| WORK TO COMPLETE |
Please determine how many lines of the material include the word "điều", and respond with nothing but that number.

| EXERCISE INPUTS |
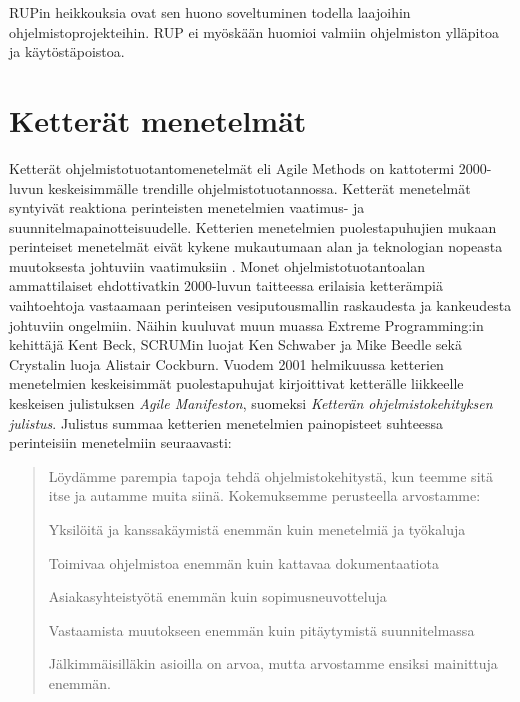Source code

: \documentclass[finnish,12pt]{tktltiki2}
\theoremstyle{definition}
\theoremstyle{remark}
\begin{document}
RUPin heikkouksia ovat sen huono soveltuminen todella laajoihin ohjelmistoprojekteihin\cite{Ramsin:2008:PRO:1322432.1322435, Ruparelia:2010:SDL:1764810.1764814}. RUP ei myöskään huomioi valmiin ohjelmiston ylläpitoa ja käytöstäpoistoa\cite{Ramsin:2008:PRO:1322432.1322435}. 


\section{Ketterät menetelmät}

Ketterät ohjelmistotuotantomenetelmät eli Agile Methods on kattotermi 2000-luvun keskeisimmälle trendille ohjelmistotuotannossa. Ketterät menetelmät syntyivät reaktiona perinteisten menetelmien vaatimus- ja suunnitelmapainotteisuudelle. Ketterien menetelmien puolestapuhujien mukaan perinteiset menetelmät eivät kykene mukautumaan alan ja teknologian nopeasta muutoksesta johtuviin vaatimuksiin \cite{DBLP:journals/ac/CohenLC04}. Monet ohjelmistotuotantoalan ammattilaiset ehdottivatkin 2000-luvun taitteessa erilaisia ketterämpiä vaihtoehtoja vastaamaan perinteisen vesiputousmallin raskaudesta ja kankeudesta johtuviin ongelmiin. Näihin kuuluvat muun muassa Extreme Programming:in kehittäjä Kent Beck, SCRUMin luojat Ken Schwaber ja Mike Beedle sekä Crystalin luoja Alistair Cockburn\cite{Sommerville10,DBLP:journals/ac/CohenLC04}. Vuodem 2001 helmikuussa ketterien menetelmien keskeisimmät puolestapuhujat kirjoittivat ketterälle liikkeelle keskeisen julistuksen \textit{Agile Manifeston}, suomeksi \textit{Ketterän ohjelmistokehityksen julistus}. Julistus summaa ketterien menetelmien painopisteet suhteessa perinteisiin menetelmiin seuraavasti: 

\begin{quotation}
Löydämme parempia tapoja tehdä ohjelmistokehitystä, kun teemme sitä
itse ja autamme muita siinä. Kokemuksemme perusteella arvostamme:

\begin{description}
\item{Yksilöitä ja kanssakäymistä} enemmän kuin menetelmiä ja työkaluja
\item{Toimivaa ohjelmistoa} enemmän kuin kattavaa dokumentaatiota
\item{Asiakasyhteistyötä} enemmän kuin sopimusneuvotteluja
\item{Vastaamista muutokseen} enemmän kuin pitäytymistä suunnitelmassa
\end{description}

Jälkimmäisilläkin asioilla on arvoa, mutta
arvostamme ensiksi mainittuja enemmän. 
\end{quotation}
\end{document}
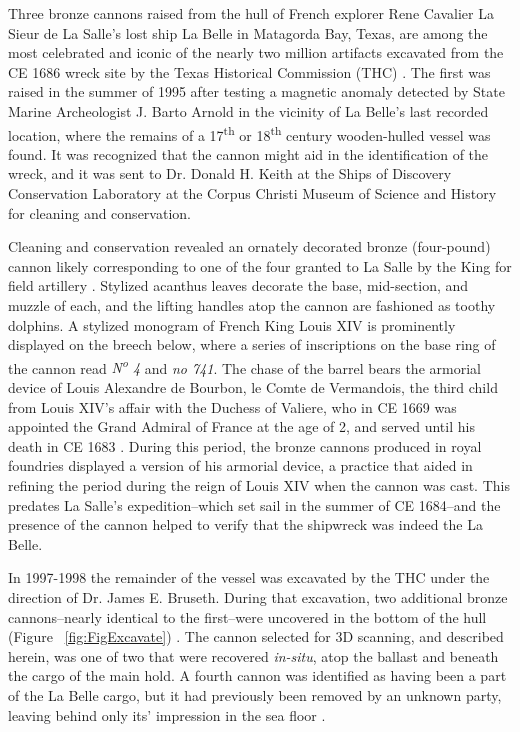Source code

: \documentclass[review]{elsarticle}
\begin{document}
Three bronze cannons raised from the hull of French explorer Rene Cavalier La Sieur de La Salle's lost ship La Belle in Matagorda Bay, Texas, are among the most celebrated and iconic of the nearly two million artifacts excavated from the CE 1686 wreck site by the Texas Historical Commission (THC) \citep{RN5767}. The first was raised in the summer of 1995 after testing a magnetic anomaly detected by State Marine Archeologist J. Barto Arnold in the vicinity of La Belle's last recorded location, where the remains of a 17\textsuperscript{th} or 18\textsuperscript{th} century wooden-hulled vessel \citep{RN5766,RN5765} was found. It was recognized that the cannon might aid in the identification of the wreck, and it was sent to Dr. Donald H. Keith at the Ships of Discovery Conservation Laboratory at the Corpus Christi Museum of Science and History for cleaning and conservation.

Cleaning and conservation revealed an ornately decorated bronze (four-pound) cannon likely corresponding to one of the four granted to La Salle by the King for field artillery \citep{RN5763,RN5764}. Stylized acanthus leaves decorate the base, mid-section, and muzzle of each, and the lifting handles atop the cannon are fashioned as toothy dolphins. A stylized monogram of French King Louis XIV is prominently displayed on the breech below, where a series of inscriptions on the base ring of the cannon read \textit{N\textsuperscript{o} 4} and \textit{no  741}. The chase of the barrel bears the armorial device of Louis Alexandre de Bourbon, le Comte de Vermandois, the third child from Louis XIV's affair with the Duchess of Valiere, who in CE 1669 was appointed the Grand Admiral of France at the age of 2, and served until his death in CE 1683 \citep[354]{RN5763}. During this period, the bronze cannons produced in royal foundries displayed a version of his armorial device, a practice that aided in refining the period during the reign of Louis XIV when the cannon was cast. This predates La Salle's expedition--which set sail in the summer of CE 1684--and the presence of the cannon helped to verify that the shipwreck was indeed the La Belle.

In 1997-1998 the remainder of the vessel was excavated by the THC under the direction of Dr. James E. Bruseth. During that excavation, two additional bronze cannons--nearly identical to the first--were uncovered in the bottom of the hull (Figure ~\ref{fig:FigExcavate}) \citep{RN5763,RN5762,RN5761}. The cannon selected for 3D scanning, and described herein, was one of two that were recovered \textit{in-situ}, atop the ballast and beneath the cargo of the main hold. A fourth cannon was identified as having been a part of the La Belle cargo, but it had previously been removed by an unknown party, leaving behind only its' impression in the sea floor \citep{RN5763}. 
\end{document}
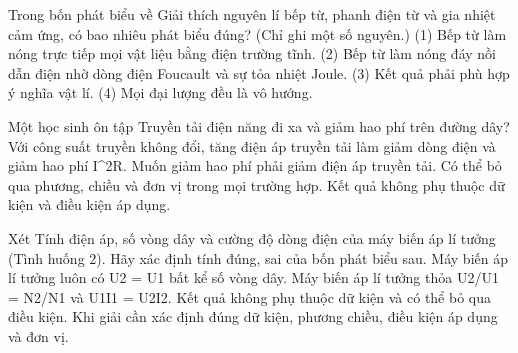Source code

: \begin{ex}
Trong bốn phát biểu về Giải thích nguyên lí bếp từ, phanh điện từ và gia nhiệt cảm ứng, có bao nhiêu phát biểu đúng? (Chỉ ghi một số nguyên.) (1) Bếp từ làm nóng trực tiếp mọi vật liệu bằng điện trường tĩnh. (2) Bếp từ làm nóng đáy nồi dẫn điện nhờ dòng điện Foucault và sự tỏa nhiệt Joule. (3) Kết quả phải phù hợp ý nghĩa vật lí. (4) Mọi đại lượng đều là vô hướng.
\end{ex}

\begin{ex}
Một học sinh ôn tập Truyền tải điện năng đi xa và giảm hao phí trên đường dây?
\choice
{\True Với công suất truyền không đổi, tăng điện áp truyền tải làm giảm dòng điện và giảm hao phí I^2R.}
{Muốn giảm hao phí phải giảm điện áp truyền tải.}
{Có thể bỏ qua phương, chiều và đơn vị trong mọi trường hợp.}
{Kết quả không phụ thuộc dữ kiện và điều kiện áp dụng.}
\end{ex}

\begin{ex}
Xét Tính điện áp, số vòng dây và cường độ dòng điện của máy biến áp lí tưởng (Tình huống 2). Hãy xác định tính đúng, sai của bốn phát biểu sau.
\choiceTF
{Máy biến áp lí tưởng luôn có U2 = U1 bất kể số vòng dây.}
{\True Máy biến áp lí tưởng thỏa U2/U1 = N2/N1 và U1I1 = U2I2.}
{Kết quả không phụ thuộc dữ kiện và có thể bỏ qua điều kiện.}
{\True Khi giải cần xác định đúng dữ kiện, phương chiều, điều kiện áp dụng và đơn vị.}
\end{ex}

| YOUR RESPONSE |
3